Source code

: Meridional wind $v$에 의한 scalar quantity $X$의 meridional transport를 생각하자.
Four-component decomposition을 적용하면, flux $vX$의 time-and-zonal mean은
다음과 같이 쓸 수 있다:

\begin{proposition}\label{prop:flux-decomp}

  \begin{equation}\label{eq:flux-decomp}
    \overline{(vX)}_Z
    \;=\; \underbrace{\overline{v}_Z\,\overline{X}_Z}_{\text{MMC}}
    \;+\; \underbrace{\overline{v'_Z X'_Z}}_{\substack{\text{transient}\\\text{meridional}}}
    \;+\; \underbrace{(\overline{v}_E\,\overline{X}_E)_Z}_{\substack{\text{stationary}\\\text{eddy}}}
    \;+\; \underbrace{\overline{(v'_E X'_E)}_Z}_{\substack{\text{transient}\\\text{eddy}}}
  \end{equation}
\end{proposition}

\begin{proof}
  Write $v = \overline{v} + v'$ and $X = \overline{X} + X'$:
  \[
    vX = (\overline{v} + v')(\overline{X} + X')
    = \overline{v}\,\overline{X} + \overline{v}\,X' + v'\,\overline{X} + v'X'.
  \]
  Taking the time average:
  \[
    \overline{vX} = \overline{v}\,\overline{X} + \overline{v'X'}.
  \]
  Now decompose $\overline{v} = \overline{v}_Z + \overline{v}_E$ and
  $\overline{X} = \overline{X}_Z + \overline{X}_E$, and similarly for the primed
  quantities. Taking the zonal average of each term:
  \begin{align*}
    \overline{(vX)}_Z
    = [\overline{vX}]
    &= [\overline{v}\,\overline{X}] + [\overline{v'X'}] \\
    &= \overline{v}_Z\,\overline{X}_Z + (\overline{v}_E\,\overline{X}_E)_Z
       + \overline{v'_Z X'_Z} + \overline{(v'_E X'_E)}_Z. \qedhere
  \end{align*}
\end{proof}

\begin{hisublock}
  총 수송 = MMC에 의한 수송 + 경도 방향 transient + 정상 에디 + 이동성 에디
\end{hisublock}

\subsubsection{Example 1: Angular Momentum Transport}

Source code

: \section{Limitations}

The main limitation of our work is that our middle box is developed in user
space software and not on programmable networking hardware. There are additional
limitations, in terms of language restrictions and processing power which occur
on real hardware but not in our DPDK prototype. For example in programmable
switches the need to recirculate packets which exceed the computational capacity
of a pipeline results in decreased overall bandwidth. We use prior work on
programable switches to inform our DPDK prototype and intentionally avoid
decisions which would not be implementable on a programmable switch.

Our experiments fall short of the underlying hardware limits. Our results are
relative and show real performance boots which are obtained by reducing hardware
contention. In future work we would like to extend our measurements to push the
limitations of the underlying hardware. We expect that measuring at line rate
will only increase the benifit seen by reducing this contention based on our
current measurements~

+++++

# PROMPT:
What is wanted is an exact copy of the data.

# RESULT OF THE EXERCISE:
Source code

: Meridional wind $v$에 의한 scalar quantity $X$의 meridional transport를 생각하자.
Four-component decomposition을 적용하면, flux $vX$의 time-and-zonal mean은
다음과 같이 쓸 수 있다:

\begin{proposition}\label{prop:flux-decomp}

  \begin{equation}\label{eq:flux-decomp}
    \overline{(vX)}_Z
    \;=\; \underbrace{\overline{v}_Z\,\overline{X}_Z}_{\text{MMC}}
    \;+\; \underbrace{\overline{v'_Z X'_Z}}_{\substack{\text{transient}\\\text{meridional}}}
    \;+\; \underbrace{(\overline{v}_E\,\overline{X}_E)_Z}_{\substack{\text{stationary}\\\text{eddy}}}
    \;+\; \underbrace{\overline{(v'_E X'_E)}_Z}_{\substack{\text{transient}\\\text{eddy}}}
  \end{equation}
\end{proposition}

\begin{proof}
  Write $v = \overline{v} + v'$ and $X = \overline{X} + X'$:
  \[
    vX = (\overline{v} + v')(\overline{X} + X')
    = \overline{v}\,\overline{X} + \overline{v}\,X' + v'\,\overline{X} + v'X'.
  \]
  Taking the time average:
  \[
    \overline{vX} = \overline{v}\,\overline{X} + \overline{v'X'}.
  \]
  Now decompose $\overline{v} = \overline{v}_Z + \overline{v}_E$ and
  $\overline{X} = \overline{X}_Z + \overline{X}_E$, and similarly for the primed
  quantities. Taking the zonal average of each term:
  \begin{align*}
    \overline{(vX)}_Z
    = [\overline{vX}]
    &= [\overline{v}\,\overline{X}] + [\overline{v'X'}] \\
    &= \overline{v}_Z\,\overline{X}_Z + (\overline{v}_E\,\overline{X}_E)_Z
       + \overline{v'_Z X'_Z} + \overline{(v'_E X'_E)}_Z. \qedhere
  \end{align*}
\end{proof}

\begin{hisublock}
  총 수송 = MMC에 의한 수송 + 경도 방향 transient + 정상 에디 + 이동성 에디
\end{hisublock}

\subsubsection{Example 1: Angular Momentum Transport}

Source code

: \section{Limitations}

The main limitation of our work is that our middle box is developed in user
space software and not on programmable networking hardware. There are additional
limitations, in terms of language restrictions and processing power which occur
on real hardware but not in our DPDK prototype. For example in programmable
switches the need to recirculate packets which exceed the computational capacity
of a pipeline results in decreased overall bandwidth. We use prior work on
programable switches to inform our DPDK prototype and intentionally avoid
decisions which would not be implementable on a programmable switch.

Our experiments fall short of the underlying hardware limits. Our results are
relative and show real performance boots which are obtained by reducing hardware
contention. In future work we would like to extend our measurements to push the
limitations of the underlying hardware. We expect that measuring at line rate
will only increase the benifit seen by reducing this contention based on our
current measurements~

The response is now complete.